Collected data
-------------------------
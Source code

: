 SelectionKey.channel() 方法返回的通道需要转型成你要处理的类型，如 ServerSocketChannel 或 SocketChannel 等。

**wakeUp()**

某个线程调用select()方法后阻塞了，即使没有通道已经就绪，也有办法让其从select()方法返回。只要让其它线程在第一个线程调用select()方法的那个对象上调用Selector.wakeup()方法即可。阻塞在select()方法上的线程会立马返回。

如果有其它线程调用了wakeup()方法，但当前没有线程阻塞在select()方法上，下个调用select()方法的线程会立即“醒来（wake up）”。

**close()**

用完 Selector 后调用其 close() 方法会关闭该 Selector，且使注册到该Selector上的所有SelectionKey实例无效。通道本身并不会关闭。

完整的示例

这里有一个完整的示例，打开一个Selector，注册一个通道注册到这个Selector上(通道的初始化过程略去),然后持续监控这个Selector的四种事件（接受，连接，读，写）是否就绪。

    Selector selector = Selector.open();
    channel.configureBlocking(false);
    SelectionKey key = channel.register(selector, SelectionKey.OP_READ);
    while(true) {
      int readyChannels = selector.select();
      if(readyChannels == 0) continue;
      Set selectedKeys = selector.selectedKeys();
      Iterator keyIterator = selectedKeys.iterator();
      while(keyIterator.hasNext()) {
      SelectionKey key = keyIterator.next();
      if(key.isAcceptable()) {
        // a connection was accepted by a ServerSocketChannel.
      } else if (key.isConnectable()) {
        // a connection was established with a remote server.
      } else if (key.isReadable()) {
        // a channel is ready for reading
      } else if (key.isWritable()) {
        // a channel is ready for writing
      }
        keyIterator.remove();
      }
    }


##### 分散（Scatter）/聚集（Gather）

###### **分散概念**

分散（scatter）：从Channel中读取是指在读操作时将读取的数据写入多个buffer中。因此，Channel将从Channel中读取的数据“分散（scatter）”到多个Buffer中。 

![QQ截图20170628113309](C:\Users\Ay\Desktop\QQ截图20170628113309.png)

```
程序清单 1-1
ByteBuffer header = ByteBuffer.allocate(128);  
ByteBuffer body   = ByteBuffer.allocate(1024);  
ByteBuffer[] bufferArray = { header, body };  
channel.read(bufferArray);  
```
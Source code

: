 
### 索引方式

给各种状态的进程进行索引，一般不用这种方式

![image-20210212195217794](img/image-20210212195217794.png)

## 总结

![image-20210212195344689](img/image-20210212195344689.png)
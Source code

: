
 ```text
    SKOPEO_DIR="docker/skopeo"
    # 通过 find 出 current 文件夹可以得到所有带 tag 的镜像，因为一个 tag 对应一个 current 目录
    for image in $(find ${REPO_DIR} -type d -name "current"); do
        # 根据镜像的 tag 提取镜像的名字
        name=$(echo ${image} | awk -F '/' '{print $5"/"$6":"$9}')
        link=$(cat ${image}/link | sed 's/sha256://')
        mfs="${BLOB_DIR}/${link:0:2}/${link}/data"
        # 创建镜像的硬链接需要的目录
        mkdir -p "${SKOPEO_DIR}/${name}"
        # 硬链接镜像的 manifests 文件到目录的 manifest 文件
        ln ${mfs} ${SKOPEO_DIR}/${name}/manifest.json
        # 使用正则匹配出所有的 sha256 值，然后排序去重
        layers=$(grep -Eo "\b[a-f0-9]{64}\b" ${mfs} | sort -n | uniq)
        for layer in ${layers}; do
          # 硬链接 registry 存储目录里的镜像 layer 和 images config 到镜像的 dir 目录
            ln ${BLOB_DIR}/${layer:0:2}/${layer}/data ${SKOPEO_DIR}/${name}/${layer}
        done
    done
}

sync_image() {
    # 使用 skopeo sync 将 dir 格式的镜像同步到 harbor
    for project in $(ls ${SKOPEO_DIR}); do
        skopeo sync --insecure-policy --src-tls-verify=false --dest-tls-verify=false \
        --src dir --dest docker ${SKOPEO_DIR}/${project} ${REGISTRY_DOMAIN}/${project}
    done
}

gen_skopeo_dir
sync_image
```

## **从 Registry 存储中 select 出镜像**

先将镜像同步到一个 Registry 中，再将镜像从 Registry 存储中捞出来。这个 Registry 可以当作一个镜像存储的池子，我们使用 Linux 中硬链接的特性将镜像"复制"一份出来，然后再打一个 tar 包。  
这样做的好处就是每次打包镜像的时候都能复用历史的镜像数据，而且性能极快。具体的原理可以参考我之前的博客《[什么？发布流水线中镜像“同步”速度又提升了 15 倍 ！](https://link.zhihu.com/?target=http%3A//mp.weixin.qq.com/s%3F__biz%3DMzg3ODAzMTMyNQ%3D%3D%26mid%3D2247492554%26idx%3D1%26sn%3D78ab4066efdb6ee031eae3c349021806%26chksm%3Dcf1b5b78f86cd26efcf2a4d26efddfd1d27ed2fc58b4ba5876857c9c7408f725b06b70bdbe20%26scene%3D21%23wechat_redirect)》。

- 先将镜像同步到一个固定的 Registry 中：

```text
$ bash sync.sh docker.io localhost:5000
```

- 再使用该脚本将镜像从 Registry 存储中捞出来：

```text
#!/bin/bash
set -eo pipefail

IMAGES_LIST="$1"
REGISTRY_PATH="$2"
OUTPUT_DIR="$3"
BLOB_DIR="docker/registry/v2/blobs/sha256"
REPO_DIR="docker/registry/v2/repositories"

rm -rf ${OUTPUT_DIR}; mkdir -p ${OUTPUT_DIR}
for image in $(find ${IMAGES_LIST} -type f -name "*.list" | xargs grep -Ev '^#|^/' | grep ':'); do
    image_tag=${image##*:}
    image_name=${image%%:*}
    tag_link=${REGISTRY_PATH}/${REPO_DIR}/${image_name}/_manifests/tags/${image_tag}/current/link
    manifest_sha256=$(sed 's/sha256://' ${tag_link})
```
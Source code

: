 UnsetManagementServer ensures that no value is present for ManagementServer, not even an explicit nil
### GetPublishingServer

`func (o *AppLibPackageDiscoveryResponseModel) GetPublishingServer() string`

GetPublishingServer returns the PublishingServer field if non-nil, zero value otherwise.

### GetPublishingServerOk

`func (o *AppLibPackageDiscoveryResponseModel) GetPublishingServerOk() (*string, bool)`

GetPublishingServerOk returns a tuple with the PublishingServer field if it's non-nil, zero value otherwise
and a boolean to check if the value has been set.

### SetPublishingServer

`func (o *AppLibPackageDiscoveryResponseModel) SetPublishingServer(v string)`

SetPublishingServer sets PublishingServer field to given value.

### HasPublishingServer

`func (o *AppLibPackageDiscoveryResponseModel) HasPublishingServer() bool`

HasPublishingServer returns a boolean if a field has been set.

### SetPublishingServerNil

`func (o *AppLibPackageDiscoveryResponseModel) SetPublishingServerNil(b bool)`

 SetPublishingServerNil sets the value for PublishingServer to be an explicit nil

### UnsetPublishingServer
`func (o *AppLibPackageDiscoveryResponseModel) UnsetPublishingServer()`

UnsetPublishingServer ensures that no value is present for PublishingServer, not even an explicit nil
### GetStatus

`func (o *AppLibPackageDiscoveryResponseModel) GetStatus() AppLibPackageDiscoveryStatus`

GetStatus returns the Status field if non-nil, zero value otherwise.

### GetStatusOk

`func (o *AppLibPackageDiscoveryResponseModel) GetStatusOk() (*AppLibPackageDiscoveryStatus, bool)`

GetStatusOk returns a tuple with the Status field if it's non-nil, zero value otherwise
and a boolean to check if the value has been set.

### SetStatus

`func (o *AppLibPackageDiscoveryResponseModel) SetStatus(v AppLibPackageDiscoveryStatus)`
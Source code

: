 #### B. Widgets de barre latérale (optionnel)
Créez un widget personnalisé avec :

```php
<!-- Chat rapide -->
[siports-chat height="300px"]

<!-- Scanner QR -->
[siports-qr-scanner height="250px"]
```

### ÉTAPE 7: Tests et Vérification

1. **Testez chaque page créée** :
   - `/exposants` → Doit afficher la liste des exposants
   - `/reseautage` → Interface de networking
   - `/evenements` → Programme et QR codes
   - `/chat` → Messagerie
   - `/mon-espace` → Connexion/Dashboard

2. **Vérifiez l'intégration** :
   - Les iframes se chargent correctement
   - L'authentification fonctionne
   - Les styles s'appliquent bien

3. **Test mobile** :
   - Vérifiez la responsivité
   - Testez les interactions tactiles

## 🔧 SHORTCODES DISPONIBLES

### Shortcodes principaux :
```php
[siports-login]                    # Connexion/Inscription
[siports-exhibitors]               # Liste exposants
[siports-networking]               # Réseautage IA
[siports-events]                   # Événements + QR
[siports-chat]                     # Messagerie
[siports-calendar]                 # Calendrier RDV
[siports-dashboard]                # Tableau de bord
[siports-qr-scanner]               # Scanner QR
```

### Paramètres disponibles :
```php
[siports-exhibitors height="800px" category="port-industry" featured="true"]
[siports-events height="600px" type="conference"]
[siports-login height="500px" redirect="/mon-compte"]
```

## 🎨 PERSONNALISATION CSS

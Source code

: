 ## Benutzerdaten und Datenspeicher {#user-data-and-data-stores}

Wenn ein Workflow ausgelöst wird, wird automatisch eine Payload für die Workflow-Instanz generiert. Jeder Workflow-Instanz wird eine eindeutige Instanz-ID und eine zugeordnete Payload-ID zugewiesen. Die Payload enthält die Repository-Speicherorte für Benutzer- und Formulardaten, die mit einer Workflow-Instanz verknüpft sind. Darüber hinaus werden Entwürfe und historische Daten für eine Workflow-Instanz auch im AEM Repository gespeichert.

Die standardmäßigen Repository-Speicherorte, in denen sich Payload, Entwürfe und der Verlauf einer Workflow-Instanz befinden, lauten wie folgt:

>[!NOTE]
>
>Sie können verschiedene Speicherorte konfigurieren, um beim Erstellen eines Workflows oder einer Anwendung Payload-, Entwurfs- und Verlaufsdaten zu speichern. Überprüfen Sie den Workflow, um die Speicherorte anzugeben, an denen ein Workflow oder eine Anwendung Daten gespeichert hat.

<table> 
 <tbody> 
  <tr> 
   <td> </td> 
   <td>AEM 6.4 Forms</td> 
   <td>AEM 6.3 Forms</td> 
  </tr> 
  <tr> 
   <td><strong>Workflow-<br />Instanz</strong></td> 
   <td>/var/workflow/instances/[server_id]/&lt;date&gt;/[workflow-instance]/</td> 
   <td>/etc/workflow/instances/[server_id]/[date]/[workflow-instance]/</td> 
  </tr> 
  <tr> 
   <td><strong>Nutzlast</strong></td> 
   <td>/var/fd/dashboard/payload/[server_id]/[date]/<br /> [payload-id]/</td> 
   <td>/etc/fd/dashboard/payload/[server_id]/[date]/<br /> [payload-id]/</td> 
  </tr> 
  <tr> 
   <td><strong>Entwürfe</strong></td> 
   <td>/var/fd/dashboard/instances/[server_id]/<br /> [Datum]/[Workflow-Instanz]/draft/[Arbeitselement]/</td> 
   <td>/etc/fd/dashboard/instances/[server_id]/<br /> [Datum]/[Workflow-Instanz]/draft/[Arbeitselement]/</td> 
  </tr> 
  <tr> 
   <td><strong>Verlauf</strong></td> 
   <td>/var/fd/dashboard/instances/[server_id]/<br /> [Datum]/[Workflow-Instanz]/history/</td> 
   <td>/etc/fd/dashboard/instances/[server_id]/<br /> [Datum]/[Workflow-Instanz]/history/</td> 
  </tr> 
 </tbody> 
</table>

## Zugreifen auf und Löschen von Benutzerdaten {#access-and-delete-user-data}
-------------------------
- Activity: When the line containing "by a ServerSocketChannel." is reached, include it and stop. Until then, output each line of the entries exactly as given, starting from the first.

- Exercise answer:
Source code

: SelectionKey.channel() 方法返回的通道需要转型成你要处理的类型，如 ServerSocketChannel 或 SocketChannel 等。

**wakeUp()**

某个线程调用select()方法后阻塞了，即使没有通道已经就绪，也有办法让其从select()方法返回。只要让其它线程在第一个线程调用select()方法的那个对象上调用Selector.wakeup()方法即可。阻塞在select()方法上的线程会立马返回。

如果有其它线程调用了wakeup()方法，但当前没有线程阻塞在select()方法上，下个调用select()方法的线程会立即“醒来（wake up）”。

**close()**

用完 Selector 后调用其 close() 方法会关闭该 Selector，且使注册到该Selector上的所有SelectionKey实例无效。通道本身并不会关闭。

完整的示例

这里有一个完整的示例，打开一个Selector，注册一个通道注册到这个Selector上(通道的初始化过程略去),然后持续监控这个Selector的四种事件（接受，连接，读，写）是否就绪。

    Selector selector = Selector.open();
    channel.configureBlocking(false);
    SelectionKey key = channel.register(selector, SelectionKey.OP_READ);
    while(true) {
      int readyChannels = selector.select();
      if(readyChannels == 0) continue;
      Set selectedKeys = selector.selectedKeys();
      Iterator keyIterator = selectedKeys.iterator();
      while(keyIterator.hasNext()) {
      SelectionKey key = keyIterator.next();
      if(key.isAcceptable()) {
        // a connection was accepted by a ServerSocketChannel.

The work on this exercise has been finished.